### Requirement:
When you reach the line that contains "<sup>11</sup>" in the data below, start reproducing lines exactly, and stop after the line that contains "who is faithful.".

### Data supplied:
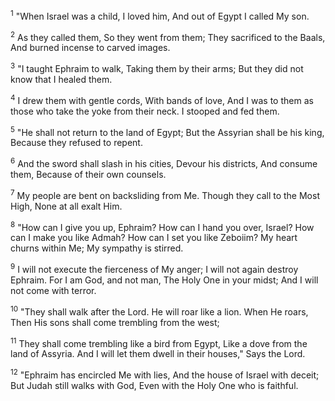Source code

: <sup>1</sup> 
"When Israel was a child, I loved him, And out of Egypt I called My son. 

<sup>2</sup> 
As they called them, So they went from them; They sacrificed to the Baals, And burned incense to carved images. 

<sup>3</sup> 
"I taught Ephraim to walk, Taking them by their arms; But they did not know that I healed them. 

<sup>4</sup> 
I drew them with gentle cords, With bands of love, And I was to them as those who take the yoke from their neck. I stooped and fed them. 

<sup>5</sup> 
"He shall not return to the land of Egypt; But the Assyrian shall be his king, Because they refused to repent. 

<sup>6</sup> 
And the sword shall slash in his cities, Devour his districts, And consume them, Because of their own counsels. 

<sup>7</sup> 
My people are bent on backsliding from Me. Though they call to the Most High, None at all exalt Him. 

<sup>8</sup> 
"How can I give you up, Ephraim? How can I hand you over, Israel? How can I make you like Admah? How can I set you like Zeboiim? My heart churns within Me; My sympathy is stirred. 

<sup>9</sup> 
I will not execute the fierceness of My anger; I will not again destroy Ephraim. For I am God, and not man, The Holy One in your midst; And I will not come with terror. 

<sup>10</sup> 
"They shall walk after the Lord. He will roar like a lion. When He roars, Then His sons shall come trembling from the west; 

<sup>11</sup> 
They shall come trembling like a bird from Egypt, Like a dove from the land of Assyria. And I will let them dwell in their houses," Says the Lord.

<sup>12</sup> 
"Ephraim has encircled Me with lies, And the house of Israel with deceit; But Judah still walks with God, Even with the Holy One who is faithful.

==

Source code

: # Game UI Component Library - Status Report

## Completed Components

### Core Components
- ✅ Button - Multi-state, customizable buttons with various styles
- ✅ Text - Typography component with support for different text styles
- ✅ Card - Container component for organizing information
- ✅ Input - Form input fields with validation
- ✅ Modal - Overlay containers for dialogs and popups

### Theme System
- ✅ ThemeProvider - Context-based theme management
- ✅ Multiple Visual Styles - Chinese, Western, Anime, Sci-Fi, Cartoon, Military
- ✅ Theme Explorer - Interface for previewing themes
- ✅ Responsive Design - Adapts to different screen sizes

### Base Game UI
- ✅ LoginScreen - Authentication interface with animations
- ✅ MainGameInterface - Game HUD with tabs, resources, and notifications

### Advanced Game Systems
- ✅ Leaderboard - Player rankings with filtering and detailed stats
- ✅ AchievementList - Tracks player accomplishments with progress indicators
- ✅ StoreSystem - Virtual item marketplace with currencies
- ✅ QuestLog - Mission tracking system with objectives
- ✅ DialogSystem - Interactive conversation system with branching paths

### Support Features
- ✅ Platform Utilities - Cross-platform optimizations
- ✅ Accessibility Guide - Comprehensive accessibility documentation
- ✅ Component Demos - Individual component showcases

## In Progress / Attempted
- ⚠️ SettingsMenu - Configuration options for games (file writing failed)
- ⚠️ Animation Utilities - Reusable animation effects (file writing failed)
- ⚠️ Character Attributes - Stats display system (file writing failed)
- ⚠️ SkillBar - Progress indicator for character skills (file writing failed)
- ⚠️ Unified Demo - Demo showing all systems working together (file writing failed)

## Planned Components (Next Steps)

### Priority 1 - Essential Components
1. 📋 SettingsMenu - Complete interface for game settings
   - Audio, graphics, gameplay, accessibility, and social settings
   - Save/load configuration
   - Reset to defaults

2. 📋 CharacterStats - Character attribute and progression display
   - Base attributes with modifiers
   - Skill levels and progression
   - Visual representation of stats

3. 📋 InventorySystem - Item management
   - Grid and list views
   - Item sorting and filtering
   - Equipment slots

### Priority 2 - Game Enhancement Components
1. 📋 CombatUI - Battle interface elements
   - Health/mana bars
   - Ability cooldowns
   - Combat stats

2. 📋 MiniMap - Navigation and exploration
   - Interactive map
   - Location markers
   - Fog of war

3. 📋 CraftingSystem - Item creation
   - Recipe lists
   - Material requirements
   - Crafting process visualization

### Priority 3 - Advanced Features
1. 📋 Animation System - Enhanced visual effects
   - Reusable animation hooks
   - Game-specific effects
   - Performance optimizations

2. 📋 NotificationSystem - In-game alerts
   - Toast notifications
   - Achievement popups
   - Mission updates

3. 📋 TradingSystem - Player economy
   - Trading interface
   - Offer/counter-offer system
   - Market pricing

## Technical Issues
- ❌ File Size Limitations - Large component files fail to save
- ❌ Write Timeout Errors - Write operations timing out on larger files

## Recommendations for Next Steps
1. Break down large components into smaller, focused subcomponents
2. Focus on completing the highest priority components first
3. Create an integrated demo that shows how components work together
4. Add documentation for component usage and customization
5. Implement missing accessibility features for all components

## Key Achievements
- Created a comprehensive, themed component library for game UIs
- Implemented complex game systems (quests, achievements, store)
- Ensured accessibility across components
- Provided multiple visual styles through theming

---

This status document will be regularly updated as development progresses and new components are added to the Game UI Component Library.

...

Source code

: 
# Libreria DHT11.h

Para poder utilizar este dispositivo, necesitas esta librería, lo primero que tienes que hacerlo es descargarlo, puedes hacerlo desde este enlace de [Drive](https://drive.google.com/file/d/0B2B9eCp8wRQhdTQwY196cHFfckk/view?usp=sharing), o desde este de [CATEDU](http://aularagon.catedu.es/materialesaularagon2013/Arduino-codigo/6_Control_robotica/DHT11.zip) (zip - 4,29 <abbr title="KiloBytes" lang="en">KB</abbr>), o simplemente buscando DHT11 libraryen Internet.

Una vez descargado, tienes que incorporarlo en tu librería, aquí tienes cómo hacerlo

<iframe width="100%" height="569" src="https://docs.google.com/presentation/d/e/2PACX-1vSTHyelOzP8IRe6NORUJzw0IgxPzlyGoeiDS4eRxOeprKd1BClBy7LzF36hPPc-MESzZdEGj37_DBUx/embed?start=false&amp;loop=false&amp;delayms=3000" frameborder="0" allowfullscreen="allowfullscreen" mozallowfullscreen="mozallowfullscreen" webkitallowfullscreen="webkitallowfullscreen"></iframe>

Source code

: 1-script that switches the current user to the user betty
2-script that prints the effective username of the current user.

### Task response:
<sup>11</sup> 
They shall come trembling like a bird from Egypt, Like a dove from the land of Assyria. And I will let them dwell in their houses," Says the Lord.

<sup>12</sup> 
"Ephraim has encircled Me with lies, And the house of Israel with deceit; But Judah still walks with God, Even with the Holy One who is faithful.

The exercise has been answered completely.